Given the challenge in
accessing the Cabo Delgado region it is hard to quantify the insurgents’ level
of day-to-day involvement in the timber trade but there have been reports of
firms paying a 10% protection fee to insurgent groups to carry out illegal logging
in forest areas.
Forests with valuable trees –
not just rosewood - are divided up in to chunks, or concessions. Anyone who
wants to log these areas must pay a fee to the authorities. These are typically
licensed to a Mozambican national - the middleman - and rented out to Chinese
logging firms.
Trading sources who did not want to be named estimate that 30% of the timber logged in Cabo Delgado is at high risk of coming from insurgency-occupied forests.
There are thought to be three
main forested areas in Cabo Delgado where logging and timber sales take place:
Nairoto; Muidumbe and Mueda, plus one more in Napai, in neighbouring Nampula
province.
While the Chinese authorities
have made it illegal to log rosewood in their own country, huge quantities
continue to be imported.
Rosewood is given a customs
code for hongmu (meaning red wood in Chinese) on arrival in the country, which
allows researchers to trace it.
Mozambique was China's top
African supplier of hongmu wood last year, providing over 20,000 tonnes worth
$11.7m, according to Trade Data Monitor, a commercial company that tracks
global trade.
It has overtaken other
countries like Senegal, Nigeria and Madagascar as their rosewood species have
been stripped or depleted, or laws banning exports have been more strictly
enforced.
As part of its undercover
investigation, the EIA tracked a huge rosewood shipment out of Mozambique.
Between October 2023 and March
2024, investigators traced around 300 containers of a type of rosewood known as
pau preto from the port of Beira to China.
Pau preto rosewood, which is
found in the north of Mozambique and in Tanzania, is classed as a threatened
species on the International Union for Conservation of Nature (IUCN) red list.
These 300 containers were
transporting 10,000 tonnes of the rosewood. Trader estimates value each
container at around $60,000, putting the value of the total shipment at around
$18m.
EIA undercover footage seen by
the BBC shows some of this specific shipment was also in raw log form - rather
than planks that had been processed through sawmills. This breaks Mozambique's
own 2017 law on exporting any unprocessed timber.
The containers also held
processed planks.
The rosewood is shipped thousands
of miles to Shanghai after making several stops along the way, researchers
found.
Industry sources say that typically when trees are cut down by loggers in Cabo Delgado’s forests - either at concessions operated largely by Chinese firms, or illegally beyond these boundaries – the timber is taken to be processed at sawmills around Montepuez, a large town in Cabo Delgado.
This timber from multiple
sources is then mixed up and moved from the Montepuez mills by trucks to the
ports of Pemba or Beira.
At these ports the cargo
should be inspected by Mozambican authorities and receive a permit or export
licence. But the EIA says the logs are often mis-reported or not declared at
all in customs paperwork.
Rosewood transported between
Mozambique and China is carried by two of the world’s biggest global shipping
lines, Maersk and CMA-CGM, according to the EIA investigation.

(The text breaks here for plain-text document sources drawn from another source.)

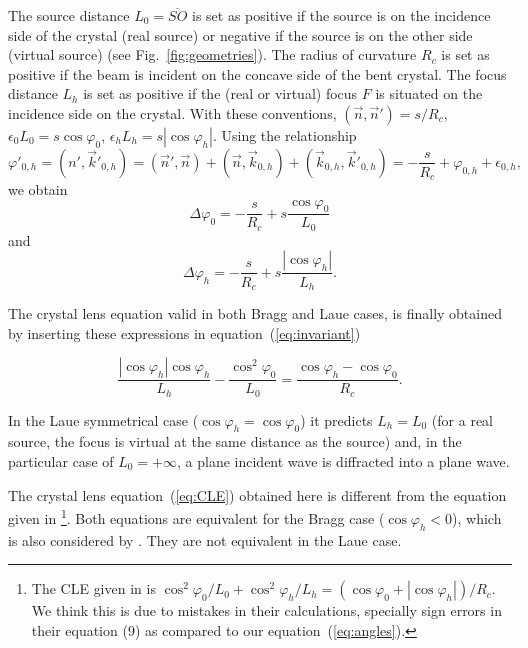 \documentclass[preprint]{iucr}              %
\newcommand{\inred}[1]{{\color{red}#1}}
\begin{document}
The source distance $L_0=\overline{SO}$ is set as positive if the source is on the incidence side of the crystal (real source) or negative if the source is on the other side (virtual source) (see Fig.~\ref{fig:geometries}). The radius of curvature $R_c$ is set as positive if the beam is incident on the concave side of the bent crystal. The focus distance $L_h$ is set as positive if the \inred{(}real or virtual\inred{)} focus \inred{$F$} is situated on the incidence side on the crystal. With these conventions, $(\vec n,\vec n')=s/R_c$, $\epsilon_0 L_0 = s \cos\varphi_0$,  $\epsilon_h L_h = s |\cos\varphi_h|$. Using the relationship
\begin{equation}
    \varphi'_{0,h} = 
    (n',  \vec k'_{0,h}) = 
    (\vec n', \vec n) + (\vec n,\vec k_{0,h}) + (\vec k_{0,h}, \vec k'_{0,h}) = -\frac{s}{R_c} + \varphi_{0,h} + \epsilon_{0,h},
\end{equation}
we obtain
\begin{equation}
\label{eq:angles}
\Delta \varphi_0 =  - \frac{s}{R_c} + s \frac{\cos\varphi_0}{L_0}
\end{equation}
and 
\begin{equation}
\label{eq:angles2}
\Delta \varphi_h = - \frac{s}{R_c} +  s \frac{|\cos\varphi_h|}{L_h}.
\end{equation}

The crystal lens equation \inred{valid in both Bragg and Laue cases,} is finally obtained by inserting these expressions in equation~(\ref{eq:invariant})

\begin{equation}
\label{eq:CLE}
\frac{|\cos\varphi_h| \cos\varphi_h}{L_h} - \frac{\cos^2\varphi_0}{L_0} = \frac{\cos\varphi_h - \cos\varphi_0}{R_c}.
\end{equation}


In the Laue symmetrical case ($\cos\varphi_h=\cos\varphi_0$) it predicts $L_h=L_0$ (for a real source, the focus is virtual at the same distance as the source) and, in the particular case of $L_0=+\infty$, a plane incident wave is diffracted into a plane wave.

The crystal lens equation~(\ref{eq:CLE}) obtained here is different from the equation given in \cite{CK}\footnote{The CLE \inred{given} in \cite{CK} is 
\inred{$
\cos^2\varphi_0/L_0 + \cos^2\varphi_h/L_h = (\cos\varphi_0 + |\cos\varphi_h|)/R_c$}.
We think this is due to mistakes in their calculations, specially sign errors in their equation (9) as compared \inred{to} our equation~(\ref{eq:angles}). 
}.
Both equations are equivalent for the Bragg case ($\cos\varphi_h<0$)\inred{, which is also considered by \citeasnoun{snigirevkohn1995}.} They are not equivalent in the Laue case.
 
\end{document}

A spokesperson from Maersk
said in a statement that it is “committed to combatting illegal wildlife trade
and will not knowingly accept bookings of wildlife or wildlife products, where
such trade is contrary to CITES or otherwise illegal. We request our customers
to correctly declare the content of their cargo and we are dependent on customs
authorities to verify the declarations and certificates. Shipments can only
take place against CITES certificates and authority approval.”
The statement explained that
it is common in shipping for customers to load and seal their containers before
handing them over to the shipping line.
A CMA-CGM spokesperson said it
transports goods belonging to customers compliant with local and international
regulations and is “not responsible and has no way to control the origin of the
goods which are all shipped into sealed containers".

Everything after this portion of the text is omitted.